PUBLISHED: 18:08 16 August 2011

TALKS HOPE: Paul Griew (centre) and fellow Cliff Road residents want to slow cliff erosion.

TALKS HOPE: Paul Griew (centre) and fellow Cliff Road residents want to slow cliff erosion.

NATURAL England experts have objected to a bid by residents to slow the decline of Sidmouth’s crumbling coastline – because the scheme will halt rapid erosion.

Cliff Road homeowners hope to reach an agreement with the body over their proposals for a £900,000 rock revetment along the base of cliffs near Pennington Point.

A group of residents, turned activists, spent £10,000 on a planning application they think will prevent catastrophic flooding of the town, protect Alma Bridge and the coastal footpath, and save their properties from toppling into the sea.

But Natural England says the proposed rock revetment is in “direct conflict” with a shoreline management plan for the area.

Experts say in a report: “This stretch is one of the most productive sources of rare Triassic fossil vertebrates and new finds are regularly made in the cliff falls.

“The revetment will prevent erosion, halting natural processes which maintain fresh sections and provide a renewed supply of fallen fossil bearing rocks for study.
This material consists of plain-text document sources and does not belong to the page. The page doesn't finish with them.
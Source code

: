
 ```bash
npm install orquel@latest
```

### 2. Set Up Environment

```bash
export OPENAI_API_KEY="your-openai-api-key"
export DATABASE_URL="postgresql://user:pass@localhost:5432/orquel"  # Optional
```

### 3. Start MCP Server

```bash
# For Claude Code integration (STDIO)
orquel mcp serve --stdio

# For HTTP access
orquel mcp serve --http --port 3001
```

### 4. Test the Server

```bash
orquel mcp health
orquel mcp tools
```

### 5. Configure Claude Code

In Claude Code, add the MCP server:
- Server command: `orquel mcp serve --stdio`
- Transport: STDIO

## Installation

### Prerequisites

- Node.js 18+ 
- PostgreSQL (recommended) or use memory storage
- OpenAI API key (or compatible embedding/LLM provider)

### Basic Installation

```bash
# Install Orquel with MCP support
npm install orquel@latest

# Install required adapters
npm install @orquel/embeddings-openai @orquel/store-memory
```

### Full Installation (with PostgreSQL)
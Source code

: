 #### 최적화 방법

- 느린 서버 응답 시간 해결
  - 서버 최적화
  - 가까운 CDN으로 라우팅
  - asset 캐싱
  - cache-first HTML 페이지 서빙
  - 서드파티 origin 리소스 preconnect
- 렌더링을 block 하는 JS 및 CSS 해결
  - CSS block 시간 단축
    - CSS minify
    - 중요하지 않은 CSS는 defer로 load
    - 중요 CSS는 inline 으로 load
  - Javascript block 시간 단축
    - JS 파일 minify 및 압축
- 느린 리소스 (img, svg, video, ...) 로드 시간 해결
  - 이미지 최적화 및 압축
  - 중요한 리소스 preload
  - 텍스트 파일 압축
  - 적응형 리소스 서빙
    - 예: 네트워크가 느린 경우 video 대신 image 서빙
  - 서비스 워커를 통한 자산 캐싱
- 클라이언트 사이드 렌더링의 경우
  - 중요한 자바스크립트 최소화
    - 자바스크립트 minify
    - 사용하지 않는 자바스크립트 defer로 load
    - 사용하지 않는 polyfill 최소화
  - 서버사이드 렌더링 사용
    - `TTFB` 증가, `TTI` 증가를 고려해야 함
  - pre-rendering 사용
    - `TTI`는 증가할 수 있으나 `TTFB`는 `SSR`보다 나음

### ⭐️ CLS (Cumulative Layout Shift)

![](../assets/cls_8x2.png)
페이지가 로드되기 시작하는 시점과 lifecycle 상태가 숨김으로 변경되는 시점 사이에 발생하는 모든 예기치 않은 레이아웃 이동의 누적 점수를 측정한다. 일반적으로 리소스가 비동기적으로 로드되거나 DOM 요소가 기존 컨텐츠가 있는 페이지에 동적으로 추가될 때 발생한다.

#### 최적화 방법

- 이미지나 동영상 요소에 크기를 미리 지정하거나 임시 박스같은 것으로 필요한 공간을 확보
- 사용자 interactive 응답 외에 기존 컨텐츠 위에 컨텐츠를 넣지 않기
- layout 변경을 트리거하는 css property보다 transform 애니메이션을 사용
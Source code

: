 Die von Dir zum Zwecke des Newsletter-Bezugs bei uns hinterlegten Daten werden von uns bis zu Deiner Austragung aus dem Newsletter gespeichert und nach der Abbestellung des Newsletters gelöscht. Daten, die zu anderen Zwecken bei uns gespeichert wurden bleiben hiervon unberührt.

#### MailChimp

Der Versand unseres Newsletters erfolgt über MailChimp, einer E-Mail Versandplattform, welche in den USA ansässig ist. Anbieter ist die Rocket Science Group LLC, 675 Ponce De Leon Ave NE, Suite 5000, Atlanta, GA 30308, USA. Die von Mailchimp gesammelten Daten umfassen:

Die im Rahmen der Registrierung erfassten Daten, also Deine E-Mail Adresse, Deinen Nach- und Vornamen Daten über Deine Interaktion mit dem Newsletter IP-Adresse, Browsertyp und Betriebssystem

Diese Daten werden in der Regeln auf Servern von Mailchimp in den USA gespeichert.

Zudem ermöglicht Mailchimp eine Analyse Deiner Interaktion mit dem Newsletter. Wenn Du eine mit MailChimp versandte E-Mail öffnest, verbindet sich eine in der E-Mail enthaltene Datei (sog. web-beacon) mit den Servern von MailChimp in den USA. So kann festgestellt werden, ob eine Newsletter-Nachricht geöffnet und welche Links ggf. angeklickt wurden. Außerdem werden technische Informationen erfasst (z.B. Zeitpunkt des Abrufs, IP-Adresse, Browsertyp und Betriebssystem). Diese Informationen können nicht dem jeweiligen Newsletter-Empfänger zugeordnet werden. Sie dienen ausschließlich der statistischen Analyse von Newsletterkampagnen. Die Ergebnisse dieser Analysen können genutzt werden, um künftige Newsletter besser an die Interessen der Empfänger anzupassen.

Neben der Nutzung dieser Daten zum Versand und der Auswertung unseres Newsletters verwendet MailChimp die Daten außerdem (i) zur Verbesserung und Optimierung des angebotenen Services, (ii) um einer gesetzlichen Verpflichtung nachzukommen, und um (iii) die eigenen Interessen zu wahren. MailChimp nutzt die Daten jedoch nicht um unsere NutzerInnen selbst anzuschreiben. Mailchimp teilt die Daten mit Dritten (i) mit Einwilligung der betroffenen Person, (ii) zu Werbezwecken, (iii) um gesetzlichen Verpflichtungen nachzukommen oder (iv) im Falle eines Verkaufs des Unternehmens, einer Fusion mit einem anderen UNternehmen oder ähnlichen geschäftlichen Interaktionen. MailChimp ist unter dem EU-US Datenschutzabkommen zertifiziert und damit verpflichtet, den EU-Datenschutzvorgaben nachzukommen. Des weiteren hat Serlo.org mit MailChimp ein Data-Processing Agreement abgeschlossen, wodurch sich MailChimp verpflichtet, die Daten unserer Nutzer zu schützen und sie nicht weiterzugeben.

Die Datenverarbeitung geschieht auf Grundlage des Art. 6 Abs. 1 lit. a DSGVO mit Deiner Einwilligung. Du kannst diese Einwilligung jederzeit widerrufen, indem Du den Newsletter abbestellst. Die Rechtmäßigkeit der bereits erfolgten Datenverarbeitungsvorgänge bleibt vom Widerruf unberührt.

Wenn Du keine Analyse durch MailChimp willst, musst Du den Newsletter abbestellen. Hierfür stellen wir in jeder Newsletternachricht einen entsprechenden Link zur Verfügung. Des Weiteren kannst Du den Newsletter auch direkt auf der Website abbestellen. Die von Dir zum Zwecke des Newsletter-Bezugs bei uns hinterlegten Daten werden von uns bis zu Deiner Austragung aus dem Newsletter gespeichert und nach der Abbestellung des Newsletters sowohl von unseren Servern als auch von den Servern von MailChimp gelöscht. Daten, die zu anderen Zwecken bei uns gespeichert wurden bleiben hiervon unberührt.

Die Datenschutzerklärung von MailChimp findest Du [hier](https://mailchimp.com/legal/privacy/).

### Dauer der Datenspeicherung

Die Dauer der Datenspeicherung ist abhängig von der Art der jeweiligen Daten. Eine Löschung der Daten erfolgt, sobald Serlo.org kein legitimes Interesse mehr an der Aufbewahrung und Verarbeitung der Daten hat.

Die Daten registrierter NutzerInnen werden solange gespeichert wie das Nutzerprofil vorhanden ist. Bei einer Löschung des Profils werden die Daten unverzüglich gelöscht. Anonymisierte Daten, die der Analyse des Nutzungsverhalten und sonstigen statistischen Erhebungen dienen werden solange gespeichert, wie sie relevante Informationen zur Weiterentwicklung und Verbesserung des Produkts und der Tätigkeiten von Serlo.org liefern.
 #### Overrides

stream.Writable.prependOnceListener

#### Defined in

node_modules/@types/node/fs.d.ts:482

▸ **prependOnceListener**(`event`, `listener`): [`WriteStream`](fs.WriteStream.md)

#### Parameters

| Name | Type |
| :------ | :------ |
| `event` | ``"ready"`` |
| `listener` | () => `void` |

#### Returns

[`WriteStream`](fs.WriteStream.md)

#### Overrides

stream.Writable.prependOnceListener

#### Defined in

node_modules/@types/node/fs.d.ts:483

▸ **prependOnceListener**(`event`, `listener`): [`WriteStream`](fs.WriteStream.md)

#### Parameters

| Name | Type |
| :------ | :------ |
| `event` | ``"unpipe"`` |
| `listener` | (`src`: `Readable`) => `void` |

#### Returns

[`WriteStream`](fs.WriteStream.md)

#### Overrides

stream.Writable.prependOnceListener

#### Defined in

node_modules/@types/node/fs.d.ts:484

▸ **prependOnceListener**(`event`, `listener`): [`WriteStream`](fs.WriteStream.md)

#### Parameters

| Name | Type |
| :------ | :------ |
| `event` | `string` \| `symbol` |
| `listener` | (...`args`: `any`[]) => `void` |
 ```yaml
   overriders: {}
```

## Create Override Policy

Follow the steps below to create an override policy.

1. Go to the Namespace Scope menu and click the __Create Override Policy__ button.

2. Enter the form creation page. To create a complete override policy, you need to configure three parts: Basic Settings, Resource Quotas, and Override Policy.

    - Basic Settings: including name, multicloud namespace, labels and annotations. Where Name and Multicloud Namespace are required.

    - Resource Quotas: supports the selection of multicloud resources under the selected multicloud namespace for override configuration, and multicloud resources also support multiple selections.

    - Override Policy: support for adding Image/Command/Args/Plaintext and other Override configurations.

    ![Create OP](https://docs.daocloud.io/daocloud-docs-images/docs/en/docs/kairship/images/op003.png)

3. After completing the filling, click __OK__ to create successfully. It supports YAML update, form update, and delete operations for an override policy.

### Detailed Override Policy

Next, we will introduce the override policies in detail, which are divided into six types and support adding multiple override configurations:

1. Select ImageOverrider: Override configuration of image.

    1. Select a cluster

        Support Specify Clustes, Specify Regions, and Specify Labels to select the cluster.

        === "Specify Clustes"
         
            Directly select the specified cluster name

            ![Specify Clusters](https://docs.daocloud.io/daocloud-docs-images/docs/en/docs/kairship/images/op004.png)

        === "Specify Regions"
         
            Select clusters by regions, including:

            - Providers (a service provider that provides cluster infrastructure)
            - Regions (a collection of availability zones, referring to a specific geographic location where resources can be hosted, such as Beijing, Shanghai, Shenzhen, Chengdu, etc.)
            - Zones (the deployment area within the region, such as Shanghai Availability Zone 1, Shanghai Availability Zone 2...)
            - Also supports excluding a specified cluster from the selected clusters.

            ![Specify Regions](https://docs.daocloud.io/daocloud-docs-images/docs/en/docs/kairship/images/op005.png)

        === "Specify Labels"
“The construction, in our view, will permanently change the landscape character of this area from one of naturalness and wilderness to one where a man-made structure dominates.”

They also claim the retaining wall will have “a permanent major adverse visual impact”.

Residents were due meet with Natural England representatives and a district council officer this week to discuss objections, but talks were delayed until September.

A decision by East Devon District Council (EDDC) on the fate of the 240metre granite wall – which has garnered widespread public support - is expected in October or November.

Cliff Road campaigner Paul Griew said: “We’ll discuss possible options, find out what the objections and key issues are, and see if we can find some common ground.

“They want natural erosion to continue at 10cm a year, and so do we.

“Since the rock islands were built the rate has been 20 to 30 times greater.

“Our plans are the only option we’ve yet heard that will actually achieve our objectives. We’re only too pleased to listen to other ideas.

“If we can’t find an agreement we’ll press ahead with the planning application. At least we’ll know we tried to reach and agreement.”

National Trust representatives also told the district council in an objection: “Developments might impede natural processes or obscure exposed geology.”